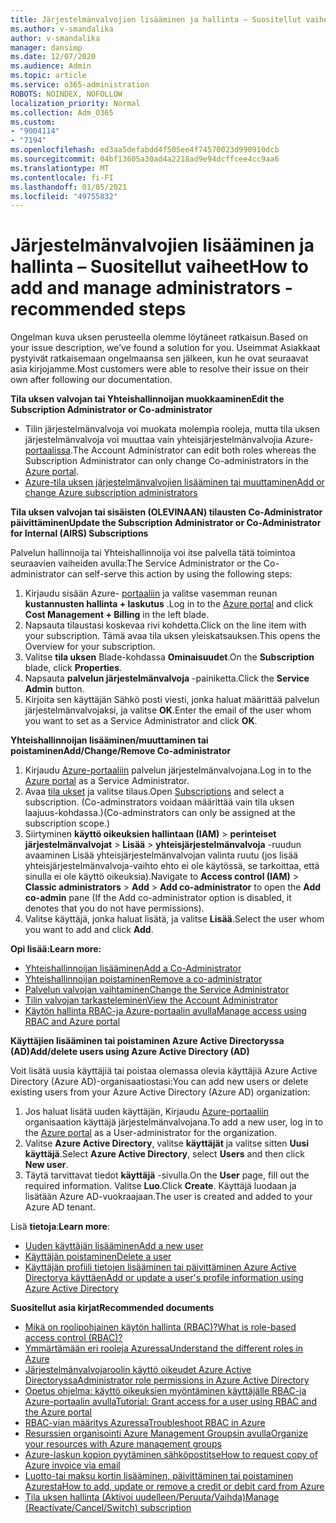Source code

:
 ```yaml
---
title: Järjestelmänvalvojien lisääminen ja hallinta – Suositellut vaiheet
ms.author: v-smandalika
author: v-smandalika
manager: dansimp
ms.date: 12/07/2020
ms.audience: Admin
ms.topic: article
ms.service: o365-administration
ROBOTS: NOINDEX, NOFOLLOW
localization_priority: Normal
ms.collection: Adm_O365
ms.custom:
- "9004114"
- "7194"
ms.openlocfilehash: ed3aa5defabdd4f505ee4f74570023d990910dcb
ms.sourcegitcommit: 04bf13605a30ad4a2218ad9e94dcffcee4cc9aa6
ms.translationtype: MT
ms.contentlocale: fi-FI
ms.lasthandoff: 01/05/2021
ms.locfileid: "49755832"
---
```

# <a name="how-to-add-and-manage-administrators---recommended-steps"></a><span data-ttu-id="71510-102">Järjestelmänvalvojien lisääminen ja hallinta – Suositellut vaiheet</span><span class="sxs-lookup"><span data-stu-id="71510-102">How to add and manage administrators - recommended steps</span></span>

<span data-ttu-id="71510-103">Ongelman kuva uksen perusteella olemme löytäneet ratkaisun.</span><span class="sxs-lookup"><span data-stu-id="71510-103">Based on your issue description, we’ve found a solution for you.</span></span> <span data-ttu-id="71510-104">Useimmat Asiakkaat pystyivät ratkaisemaan ongelmaansa sen jälkeen, kun he ovat seuraavat asia kirjojamme.</span><span class="sxs-lookup"><span data-stu-id="71510-104">Most customers were able to resolve their issue on their own after following our documentation.</span></span>

<span data-ttu-id="71510-105">**Tila uksen valvojan tai Yhteishallinnoijan muokkaaminen**</span><span class="sxs-lookup"><span data-stu-id="71510-105">**Edit the Subscription Administrator or Co-administrator**</span></span>

- <span data-ttu-id="71510-106">Tilin järjestelmänvalvoja voi muokata molempia rooleja, mutta tila uksen järjestelmänvalvoja voi muuttaa vain yhteisjärjestelmänvalvojia Azure- [portaalissa](https://ms.portal.azure.com/#home).</span><span class="sxs-lookup"><span data-stu-id="71510-106">The Account Administrator can edit both roles whereas the Subscription Administrator can only change Co-administrators in the [Azure portal](https://ms.portal.azure.com/#home).</span></span>
- [<span data-ttu-id="71510-107">Azure-tila uksen järjestelmänvalvojien lisääminen tai muuttaminen</span><span class="sxs-lookup"><span data-stu-id="71510-107">Add or change Azure subscription administrators</span></span>](https://docs.microsoft.com/azure/cost-management-billing/manage/add-change-subscription-administrator)

<span data-ttu-id="71510-108">**Tila uksen valvojan tai sisäisten (OLEVINAAN) tilausten Co-Administrator päivittäminen**</span><span class="sxs-lookup"><span data-stu-id="71510-108">**Update the Subscription Administrator or Co-Administrator for Internal (AIRS) Subscriptions**</span></span>

<span data-ttu-id="71510-109">Palvelun hallinnoija tai Yhteishallinnoija voi itse palvella tätä toimintoa seuraavien vaiheiden avulla:</span><span class="sxs-lookup"><span data-stu-id="71510-109">The Service Administrator or the Co-administrator can self-serve this action by using the following steps:</span></span>

1. <span data-ttu-id="71510-110">Kirjaudu sisään Azure- [portaaliin](https://ms.portal.azure.com/#home) ja valitse vasemman reunan **kustannusten hallinta + laskutus** .</span><span class="sxs-lookup"><span data-stu-id="71510-110">Log in to the [Azure portal](https://ms.portal.azure.com/#home) and click **Cost Management + Billing** in the left blade.</span></span>
2. <span data-ttu-id="71510-111">Napsauta tilaustasi koskevaa rivi kohdetta.</span><span class="sxs-lookup"><span data-stu-id="71510-111">Click on the line item with your subscription.</span></span> <span data-ttu-id="71510-112">Tämä avaa tila uksen yleiskatsauksen.</span><span class="sxs-lookup"><span data-stu-id="71510-112">This opens the Overview for your subscription.</span></span>
3. <span data-ttu-id="71510-113">Valitse **tila uksen** Blade-kohdassa **Ominaisuudet**.</span><span class="sxs-lookup"><span data-stu-id="71510-113">On the **Subscription** blade, click **Properties**.</span></span> 
4. <span data-ttu-id="71510-114">Napsauta **palvelun järjestelmänvalvoja** -painiketta.</span><span class="sxs-lookup"><span data-stu-id="71510-114">Click the **Service Admin** button.</span></span>
5. <span data-ttu-id="71510-115">Kirjoita sen käyttäjän Sähkö posti viesti, jonka haluat määrittää palvelun järjestelmänvalvojaksi, ja valitse **OK**.</span><span class="sxs-lookup"><span data-stu-id="71510-115">Enter the email of the user whom you want to set as a Service Administrator and click **OK**.</span></span>

<span data-ttu-id="71510-116">**Yhteishallinnoijan lisääminen/muuttaminen tai poistaminen**</span><span class="sxs-lookup"><span data-stu-id="71510-116">**Add/Change/Remove Co-administrator**</span></span>

1. <span data-ttu-id="71510-117">Kirjaudu [Azure-portaaliin](https://ms.portal.azure.com/#home) palvelun järjestelmänvalvojana.</span><span class="sxs-lookup"><span data-stu-id="71510-117">Log in to the [Azure portal](https://ms.portal.azure.com/#home) as a Service Administrator.</span></span>
2. <span data-ttu-id="71510-118">Avaa [tila ukset](https://ms.portal.azure.com/#blade/Microsoft_Azure_Billing/SubscriptionsBlade) ja valitse tilaus.</span><span class="sxs-lookup"><span data-stu-id="71510-118">Open [Subscriptions](https://ms.portal.azure.com/#blade/Microsoft_Azure_Billing/SubscriptionsBlade) and select a subscription.</span></span> <span data-ttu-id="71510-119">(Co-adminstrators voidaan määrittää vain tila uksen laajuus-kohdassa.)</span><span class="sxs-lookup"><span data-stu-id="71510-119">(Co-adminstrators can only be assigned at the subscription scope.)</span></span>
3. <span data-ttu-id="71510-120">Siirtyminen **käyttö oikeuksien hallintaan (IAM)**  >  **perinteiset järjestelmänvalvojat**  >  **Lisää**  >  **yhteisjärjestelmänvalvoja** -ruudun avaaminen Lisää  yhteisjärjestelmänvalvojan valinta ruutu (jos lisää yhteisjärjestelmänvalvoja-vaihto ehto ei ole käytössä, se tarkoittaa, että sinulla ei ole käyttö oikeuksia).</span><span class="sxs-lookup"><span data-stu-id="71510-120">Navigate to **Access control (IAM)** > **Classic administrators** > **Add** > **Add co-administrator** to open the **Add co-admin** pane (If the Add co-administrator option is disabled, it denotes that you do not have permissions).</span></span>
4. <span data-ttu-id="71510-121">Valitse käyttäjä, jonka haluat lisätä, ja valitse **Lisää**.</span><span class="sxs-lookup"><span data-stu-id="71510-121">Select the user whom you want to add and click **Add**.</span></span>

<span data-ttu-id="71510-122">**Opi lisää:**</span><span class="sxs-lookup"><span data-stu-id="71510-122">**Learn more:**</span></span>
- [<span data-ttu-id="71510-123">Yhteishallinnoijan lisääminen</span><span class="sxs-lookup"><span data-stu-id="71510-123">Add a Co-Administrator</span></span>](https://docs.microsoft.com/azure/role-based-access-control/classic-administrators)
- [<span data-ttu-id="71510-124">Yhteishallinnoijan poistaminen</span><span class="sxs-lookup"><span data-stu-id="71510-124">Remove a co-administrator</span></span>](https://docs.microsoft.com/azure/role-based-access-control/classic-administrators)
- [<span data-ttu-id="71510-125">Palvelun valvojan vaihtaminen</span><span class="sxs-lookup"><span data-stu-id="71510-125">Change the Service Administrator</span></span>](https://docs.microsoft.com/azure/role-based-access-control/classic-administrators)
- [<span data-ttu-id="71510-126">Tilin valvojan tarkasteleminen</span><span class="sxs-lookup"><span data-stu-id="71510-126">View the Account Administrator</span></span>](https://docs.microsoft.com/azure/role-based-access-control/classic-administrators)
- [<span data-ttu-id="71510-127">Käytön hallinta RBAC-ja Azure-portaalin avulla</span><span class="sxs-lookup"><span data-stu-id="71510-127">Manage access using RBAC and Azure portal</span></span>](https://docs.microsoft.com/azure/role-based-access-control/role-assignments-portal)

<span data-ttu-id="71510-128">**Käyttäjien lisääminen tai poistaminen Azure Active Directoryssa (AD)**</span><span class="sxs-lookup"><span data-stu-id="71510-128">**Add/delete users using Azure Active Directory (AD)**</span></span>

<span data-ttu-id="71510-129">Voit lisätä uusia käyttäjiä tai poistaa olemassa olevia käyttäjiä Azure Active Directory (Azure AD)-organisaatiostasi:</span><span class="sxs-lookup"><span data-stu-id="71510-129">You can add new users or delete existing users from your Azure Active Directory (Azure AD) organization:</span></span>

1. <span data-ttu-id="71510-130">Jos haluat lisätä uuden käyttäjän, Kirjaudu [Azure-portaaliin](https://ms.portal.azure.com/#home) organisaation käyttäjä järjestelmänvalvojana.</span><span class="sxs-lookup"><span data-stu-id="71510-130">To add a new user, log in to the [Azure portal](https://ms.portal.azure.com/#home) as a User-administrator for the organization.</span></span>
2. <span data-ttu-id="71510-131">Valitse **Azure Active Directory**, valitse **käyttäjät** ja valitse sitten **Uusi käyttäjä**.</span><span class="sxs-lookup"><span data-stu-id="71510-131">Select **Azure Active Directory**, select **Users** and then click **New user**.</span></span>
3. <span data-ttu-id="71510-132">Täytä tarvittavat tiedot **käyttäjä** -sivulla.</span><span class="sxs-lookup"><span data-stu-id="71510-132">On the **User** page, fill out the required information.</span></span> <span data-ttu-id="71510-133">Valitse **Luo**.</span><span class="sxs-lookup"><span data-stu-id="71510-133">Click **Create**.</span></span> <span data-ttu-id="71510-134">Käyttäjä luodaan ja lisätään Azure AD-vuokraajaan.</span><span class="sxs-lookup"><span data-stu-id="71510-134">The user is created and added to your Azure AD tenant.</span></span>

<span data-ttu-id="71510-135">Lisä **tietoja**:</span><span class="sxs-lookup"><span data-stu-id="71510-135">**Learn more**:</span></span>

- [<span data-ttu-id="71510-136">Uuden käyttäjän lisääminen</span><span class="sxs-lookup"><span data-stu-id="71510-136">Add a new user</span></span>](https://docs.microsoft.com/azure/active-directory/fundamentals/add-users-azure-active-directory)
- [<span data-ttu-id="71510-137">Käyttäjän poistaminen</span><span class="sxs-lookup"><span data-stu-id="71510-137">Delete a user</span></span>](https://docs.microsoft.com/azure/active-directory/fundamentals/add-users-azure-active-directory)
- [<span data-ttu-id="71510-138">Käyttäjän profiili tietojen lisääminen tai päivittäminen Azure Active Directorya käyttäen</span><span class="sxs-lookup"><span data-stu-id="71510-138">Add or update a user's profile information using Azure Active Directory</span></span>](https://docs.microsoft.com/azure/active-directory/fundamentals/active-directory-users-profile-azure-portal)

<span data-ttu-id="71510-139">**Suositellut asia kirjat**</span><span class="sxs-lookup"><span data-stu-id="71510-139">**Recommended documents**</span></span>

- [<span data-ttu-id="71510-140">Mikä on roolipohjainen käytön hallinta (RBAC)?</span><span class="sxs-lookup"><span data-stu-id="71510-140">What is role-based access control (RBAC)?</span></span>](https://docs.microsoft.com/azure/role-based-access-control/overview)
- [<span data-ttu-id="71510-141">Ymmärtämään eri rooleja Azuressa</span><span class="sxs-lookup"><span data-stu-id="71510-141">Understand the different roles in Azure</span></span>](https://docs.microsoft.com/azure/role-based-access-control/rbac-and-directory-admin-roles)
- [<span data-ttu-id="71510-142">Järjestelmänvalvojaroolin käyttö oikeudet Azure Active Directoryssa</span><span class="sxs-lookup"><span data-stu-id="71510-142">Administrator role permissions in Azure Active Directory</span></span>](https://docs.microsoft.com/azure/active-directory/roles/permissions-reference)
- [<span data-ttu-id="71510-143">Opetus ohjelma: käyttö oikeuksien myöntäminen käyttäjälle RBAC-ja Azure-portaalin avulla</span><span class="sxs-lookup"><span data-stu-id="71510-143">Tutorial: Grant access for a user using RBAC and the Azure portal</span></span>](https://docs.microsoft.com/azure/role-based-access-control/quickstart-assign-role-user-portal)
- [<span data-ttu-id="71510-144">RBAC-vian määritys Azuressa</span><span class="sxs-lookup"><span data-stu-id="71510-144">Troubleshoot RBAC in Azure</span></span>](https://docs.microsoft.com/azure/role-based-access-control/troubleshooting)
- [<span data-ttu-id="71510-145">Resurssien organisointi Azure Management Groupsin avulla</span><span class="sxs-lookup"><span data-stu-id="71510-145">Organize your resources with Azure management groups</span></span>](https://docs.microsoft.com/azure/governance/management-groups/overview)
- [<span data-ttu-id="71510-146">Azure-laskun kopion pyytäminen sähköpostitse</span><span class="sxs-lookup"><span data-stu-id="71510-146">How to request copy of Azure invoice via email</span></span>](https://azure.microsoft.com/en-us/blog/azure-email-invoices/)
- [<span data-ttu-id="71510-147">Luotto-tai maksu kortin lisääminen, päivittäminen tai poistaminen Azuresta</span><span class="sxs-lookup"><span data-stu-id="71510-147">How to add, update or remove a credit or debit card from Azure</span></span>](https://docs.microsoft.com/azure/cost-management-billing/manage/change-credit-card)
- [<span data-ttu-id="71510-148">Tila uksen hallinta (Aktivoi uudelleen/Peruuta/Vaihda)</span><span class="sxs-lookup"><span data-stu-id="71510-148">Manage (Reactivate/Cancel/Switch) subscription</span></span>](https://docs.microsoft.com/azure/cost-management-billing/manage/subscription-disabled)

**Assigned task:** From the entries above, return exactly the line containing "organisointi Azure Management", the line containing "kopion pyytäminen sähköpostitse</span><span", and all lines between, and nothing else.

**Task solution:**
- [<span data-ttu-id="71510-145">Resurssien organisointi Azure Management Groupsin avulla</span><span class="sxs-lookup"><span data-stu-id="71510-145">Organize your resources with Azure management groups</span></span>](https://docs.microsoft.com/azure/governance/management-groups/overview)
- [<span data-ttu-id="71510-146">Azure-laskun kopion pyytäminen sähköpostitse</span><span class="sxs-lookup"><span data-stu-id="71510-146">How to request copy of Azure invoice via email</span></span>](https://azure.microsoft.com/en-us/blog/azure-email-invoices/)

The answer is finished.